Even in situations that seem relatively unambiguous, it often pays to supplement capital-budgeting and quantitative multiple scenario tools with case-based decision analyses to check for potential biases. For example, if your “certain” investment project is expected to deliver a rate of return that is unprecedented when compared with similar projects in the past, that might be more a reflection of overconfidence than of the extraordinary nature of your project. A robust analysis of analogous situations forces decision makers to look at their particular situation more objectively and tends to uncover any wishful thinking built into their return projections.
Managers don’t consider the option to delay a decision. Deciding when to decide is often as important as deciding how to decide. In highly uncertain circumstances—such as a fast-changing industry or a major shift in business model—it’s wise to borrow from a different tool kit altogether: learning-based, iterative experimentation. For instance, colleges today are being disrupted by massive open online courses (MOOCs), and most administrators don’t know if or how or when their institutions should react. Rather than make an expensive, high-risk decision now, many colleges are undertaking small-scale experiments to test the waters and learn more about what “success” in this space will look like. (They’re also using analogies, of course—for example, by trying to understand whether the unbundling of the music business has lessons for higher education.)

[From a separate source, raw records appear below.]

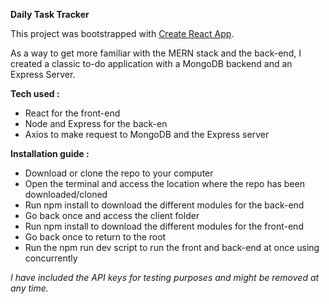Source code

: **Daily Task Tracker**

This project was bootstrapped with [Create React App](https://github.com/facebookincubator/create-react-app).

As a way to get more familiar with the MERN stack and the back-end, I created a classic to-do application with a MongoDB backend and an Express Server. 

**Tech used :**
- React for the front-end
- Node and Express for the back-en
- Axios to make request to MongoDB and the Express server

**Installation guide :**
- Download or clone the repo to your computer
- Open the terminal and access the location where the repo has been downloaded/cloned
- Run npm install to download the different modules for the back-end
- Go back once and access the client folder
- Run npm install to download the different modules for the front-end
- Go back once to return to the root
- Run the npm run dev script to run the front and back-end at once using concurrently

*I have included the API keys for testing purposes and might be removed at any time.*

What can you start doing tomorrow to become a better business decision maker? Begin by developing your decision-making tool kit more fully. There is a clear disconnect between the tools that are being used and those that should be used most often. Make it a priority to learn more about quantitative multiple scenario tools such as Monte Carlo simulations, decision analysis, and real options valuation. Get some training in scenario planning. Explore the fast-growing academic and practitioner literatures on information markets. Make more rigorous use of historical analogies to inform your most ambiguous and uncertain—and usually most important—decisions. We all use analogies, implicitly or explicitly, when making decisions. The cognitive scientist Douglas Hofstadter argues that analogy is the “fuel and fire of thinking.” But it is far too easy to fall prey to our biases and focus on a limited set of self-serving analogies that support our preconceived notions. Those tendencies can be checked through rigorous case-based decision methods such as similarity-based forecasting.
Finally, and perhaps most important, make it a habit at your company to consciously decide how and when you are going to make any decision.